The storage capacity (amp-hours) drives the price.
Here is a battery chosen at random... *$400* buys you 7.5 Ah




Here is another one *$200 *buys you 4 Ah


----------



## sunlight99 (Sep 2, 2017)

EGO Battery powered blower is getting closer to the average performance of a single stage. But I understand a single stage would struggle in the type of snow we get in NY. 

Is steering feature like the auto turn something that's highly recommended to have?


----------



## Dauntae (Nov 10, 2016)

On the larger machines steering is a nice option well, Because the bigger machines can get heavy and be a bear to maneuver. Lighter machines not so much because they are easier to lift and move around. A machine that big will be a bit above the budget you posted unless buying used.


----------



## unknown1 (Dec 13, 2015)

sunlight99 said:


> ...
> Is steering feature like the auto turn something that's highly recommended to have?...

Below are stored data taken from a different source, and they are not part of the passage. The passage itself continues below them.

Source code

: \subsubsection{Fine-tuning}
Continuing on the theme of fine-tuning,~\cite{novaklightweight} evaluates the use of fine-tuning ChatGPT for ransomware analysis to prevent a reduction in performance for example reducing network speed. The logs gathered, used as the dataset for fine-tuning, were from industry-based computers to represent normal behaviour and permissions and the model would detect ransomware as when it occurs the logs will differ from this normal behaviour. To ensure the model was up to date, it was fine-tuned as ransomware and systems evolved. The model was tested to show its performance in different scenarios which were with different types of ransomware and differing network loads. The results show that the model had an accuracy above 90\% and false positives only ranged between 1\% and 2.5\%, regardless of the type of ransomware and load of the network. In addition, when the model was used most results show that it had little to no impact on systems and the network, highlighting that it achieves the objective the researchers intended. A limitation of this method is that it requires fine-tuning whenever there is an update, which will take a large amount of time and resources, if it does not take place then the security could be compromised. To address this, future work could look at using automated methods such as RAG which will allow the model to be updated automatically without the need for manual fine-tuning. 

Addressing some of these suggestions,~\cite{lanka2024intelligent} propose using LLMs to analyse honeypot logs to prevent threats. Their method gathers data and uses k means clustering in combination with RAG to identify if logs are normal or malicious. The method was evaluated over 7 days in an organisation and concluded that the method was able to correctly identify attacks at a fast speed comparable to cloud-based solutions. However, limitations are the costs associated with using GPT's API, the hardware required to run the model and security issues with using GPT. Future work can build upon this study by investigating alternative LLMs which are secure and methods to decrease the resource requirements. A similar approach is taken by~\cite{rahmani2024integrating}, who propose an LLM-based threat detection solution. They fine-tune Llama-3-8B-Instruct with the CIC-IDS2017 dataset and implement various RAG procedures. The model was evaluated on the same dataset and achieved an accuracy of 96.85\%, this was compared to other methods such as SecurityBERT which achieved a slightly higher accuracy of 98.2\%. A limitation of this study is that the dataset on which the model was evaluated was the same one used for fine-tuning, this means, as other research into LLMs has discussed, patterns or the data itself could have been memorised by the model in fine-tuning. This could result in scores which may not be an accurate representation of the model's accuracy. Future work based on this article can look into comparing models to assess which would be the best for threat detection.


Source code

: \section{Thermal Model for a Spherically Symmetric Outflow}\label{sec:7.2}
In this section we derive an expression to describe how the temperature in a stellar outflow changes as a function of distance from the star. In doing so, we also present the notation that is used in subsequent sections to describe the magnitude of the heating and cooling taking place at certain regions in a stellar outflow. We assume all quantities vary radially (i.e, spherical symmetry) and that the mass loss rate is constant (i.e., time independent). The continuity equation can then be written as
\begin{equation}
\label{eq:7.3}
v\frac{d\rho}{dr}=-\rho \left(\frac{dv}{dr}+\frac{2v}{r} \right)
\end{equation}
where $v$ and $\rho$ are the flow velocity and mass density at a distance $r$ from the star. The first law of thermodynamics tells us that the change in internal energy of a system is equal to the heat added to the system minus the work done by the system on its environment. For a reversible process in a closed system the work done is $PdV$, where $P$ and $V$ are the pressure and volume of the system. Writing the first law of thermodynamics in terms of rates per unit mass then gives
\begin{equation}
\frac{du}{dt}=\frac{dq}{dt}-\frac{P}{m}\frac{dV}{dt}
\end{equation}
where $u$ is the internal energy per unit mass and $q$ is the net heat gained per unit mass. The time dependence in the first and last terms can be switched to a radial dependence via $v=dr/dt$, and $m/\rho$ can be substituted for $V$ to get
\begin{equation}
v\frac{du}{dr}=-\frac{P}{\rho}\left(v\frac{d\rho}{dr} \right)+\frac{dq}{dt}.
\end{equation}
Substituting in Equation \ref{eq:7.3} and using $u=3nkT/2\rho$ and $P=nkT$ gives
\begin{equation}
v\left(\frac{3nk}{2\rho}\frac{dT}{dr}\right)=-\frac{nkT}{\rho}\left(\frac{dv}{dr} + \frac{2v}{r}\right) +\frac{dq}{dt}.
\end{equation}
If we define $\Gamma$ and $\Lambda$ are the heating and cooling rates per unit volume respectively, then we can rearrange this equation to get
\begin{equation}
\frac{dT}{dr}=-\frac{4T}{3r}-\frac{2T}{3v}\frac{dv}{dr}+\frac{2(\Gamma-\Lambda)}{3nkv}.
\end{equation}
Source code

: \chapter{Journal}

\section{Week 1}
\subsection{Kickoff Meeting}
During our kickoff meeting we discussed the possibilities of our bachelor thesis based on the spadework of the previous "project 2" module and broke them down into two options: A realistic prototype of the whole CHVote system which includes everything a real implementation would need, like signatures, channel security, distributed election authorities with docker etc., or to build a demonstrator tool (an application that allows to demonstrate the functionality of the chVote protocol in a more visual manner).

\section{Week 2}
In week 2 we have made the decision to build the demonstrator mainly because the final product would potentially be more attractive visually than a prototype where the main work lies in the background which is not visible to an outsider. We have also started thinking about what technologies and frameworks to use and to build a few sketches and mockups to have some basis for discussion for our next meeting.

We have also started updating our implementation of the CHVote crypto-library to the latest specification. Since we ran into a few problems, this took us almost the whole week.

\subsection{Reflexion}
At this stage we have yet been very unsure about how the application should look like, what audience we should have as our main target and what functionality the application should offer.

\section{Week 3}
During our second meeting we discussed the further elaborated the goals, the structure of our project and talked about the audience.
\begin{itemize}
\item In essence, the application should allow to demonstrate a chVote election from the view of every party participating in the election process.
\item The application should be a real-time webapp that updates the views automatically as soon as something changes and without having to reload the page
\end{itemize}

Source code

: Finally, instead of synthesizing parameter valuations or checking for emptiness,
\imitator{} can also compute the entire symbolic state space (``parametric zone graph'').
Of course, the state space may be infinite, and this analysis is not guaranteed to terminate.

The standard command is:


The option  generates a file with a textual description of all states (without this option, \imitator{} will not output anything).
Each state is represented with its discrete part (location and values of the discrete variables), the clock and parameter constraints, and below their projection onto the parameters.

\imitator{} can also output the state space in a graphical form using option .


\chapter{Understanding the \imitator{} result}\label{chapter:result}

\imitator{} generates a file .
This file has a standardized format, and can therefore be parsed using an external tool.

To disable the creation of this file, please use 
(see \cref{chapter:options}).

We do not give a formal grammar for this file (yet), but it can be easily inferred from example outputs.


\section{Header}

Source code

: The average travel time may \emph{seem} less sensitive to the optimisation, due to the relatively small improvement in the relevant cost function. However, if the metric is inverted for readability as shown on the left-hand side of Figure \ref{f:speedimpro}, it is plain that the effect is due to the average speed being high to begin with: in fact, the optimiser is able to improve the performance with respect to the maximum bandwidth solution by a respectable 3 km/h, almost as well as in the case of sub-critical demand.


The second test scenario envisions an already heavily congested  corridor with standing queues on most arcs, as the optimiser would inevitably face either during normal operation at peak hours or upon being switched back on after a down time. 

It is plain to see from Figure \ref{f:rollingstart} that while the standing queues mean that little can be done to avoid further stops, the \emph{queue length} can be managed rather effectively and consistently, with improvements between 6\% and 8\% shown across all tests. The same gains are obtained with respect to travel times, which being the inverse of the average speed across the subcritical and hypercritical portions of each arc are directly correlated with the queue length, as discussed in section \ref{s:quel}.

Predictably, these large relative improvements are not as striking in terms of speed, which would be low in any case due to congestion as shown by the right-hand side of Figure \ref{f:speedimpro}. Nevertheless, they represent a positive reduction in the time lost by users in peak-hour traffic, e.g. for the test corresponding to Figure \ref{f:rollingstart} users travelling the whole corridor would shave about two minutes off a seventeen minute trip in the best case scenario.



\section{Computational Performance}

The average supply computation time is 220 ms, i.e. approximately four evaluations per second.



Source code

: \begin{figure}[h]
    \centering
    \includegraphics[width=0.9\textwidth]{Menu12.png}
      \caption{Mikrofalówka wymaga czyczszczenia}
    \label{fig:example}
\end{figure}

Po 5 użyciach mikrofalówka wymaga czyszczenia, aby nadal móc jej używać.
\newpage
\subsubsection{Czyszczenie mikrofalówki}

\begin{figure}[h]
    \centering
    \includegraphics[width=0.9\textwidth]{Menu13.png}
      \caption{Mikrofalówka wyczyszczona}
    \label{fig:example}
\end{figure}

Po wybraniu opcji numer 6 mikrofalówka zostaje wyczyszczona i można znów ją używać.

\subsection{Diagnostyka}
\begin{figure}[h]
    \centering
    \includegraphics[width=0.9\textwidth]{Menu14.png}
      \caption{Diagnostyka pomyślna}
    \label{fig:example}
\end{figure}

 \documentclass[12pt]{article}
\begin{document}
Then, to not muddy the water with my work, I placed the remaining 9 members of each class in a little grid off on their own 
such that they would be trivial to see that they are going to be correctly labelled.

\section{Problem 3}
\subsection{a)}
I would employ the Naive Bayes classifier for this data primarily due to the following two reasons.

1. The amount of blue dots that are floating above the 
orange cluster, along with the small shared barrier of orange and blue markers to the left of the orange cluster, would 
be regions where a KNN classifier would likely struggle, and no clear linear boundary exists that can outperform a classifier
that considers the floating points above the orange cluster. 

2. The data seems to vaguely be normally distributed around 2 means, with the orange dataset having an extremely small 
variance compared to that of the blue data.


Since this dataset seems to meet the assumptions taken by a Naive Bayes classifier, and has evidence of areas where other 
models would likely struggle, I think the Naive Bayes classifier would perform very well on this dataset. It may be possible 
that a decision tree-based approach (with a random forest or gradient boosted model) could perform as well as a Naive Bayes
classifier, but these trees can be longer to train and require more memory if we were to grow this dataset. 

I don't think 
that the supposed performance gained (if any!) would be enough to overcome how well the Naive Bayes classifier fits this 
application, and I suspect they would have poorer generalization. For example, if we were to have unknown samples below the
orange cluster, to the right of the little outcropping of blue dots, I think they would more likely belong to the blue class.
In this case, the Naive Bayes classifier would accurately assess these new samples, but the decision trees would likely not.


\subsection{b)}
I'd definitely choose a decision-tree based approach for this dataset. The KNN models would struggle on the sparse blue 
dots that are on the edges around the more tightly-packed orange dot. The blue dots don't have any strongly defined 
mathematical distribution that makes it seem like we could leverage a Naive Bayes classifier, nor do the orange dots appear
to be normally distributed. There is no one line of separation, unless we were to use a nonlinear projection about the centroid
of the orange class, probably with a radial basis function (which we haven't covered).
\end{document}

I always lean towards "keep it simple..stupid!"  fewer things to go wrong. If the area you have to cover is basically a long straight driveway then you'll need to do a 180 turn at each end and that's about it. A few shuffles back and forth and you'll soon be turned around. The bigger the machine, the heavier and less maneuverable they tend to be (especially if you have gradients and need a track-driven blower). Try it out and physically man-handle (person-handle?) the machine in the store to see how it feels. However, remember you'll have reverse gear in the real world. People have managed for decades without. I've never felt that I need any fancy differentials or independently powered wheels but I can see how some people might love them. I would put that into my secondary importance category. Let's see what others have to say.


----------



## Hanky (Nov 14, 2014)

One thing to keep in mind is storage, a 32 in blower that does not fit in the garage is to big. if a 28 in one fits in a corner it is a better buy the difference may only be 1 pass on the driveway. I went from a 24 in to a 28 and mameuverable is a hug difference. how wide is your side walk in the smallest area in my case shrubs make it smaller as they overhang on one area.


----------



## sunlight99 (Sep 2, 2017)

I did more research and it seems Toro SnowMaster is a good choice. I like that it's half the weight of a traditional 2-stage so it's easier to move around.


----------



## Hanky (Nov 14, 2014)

Several members here have them and were very pleased with them last winter.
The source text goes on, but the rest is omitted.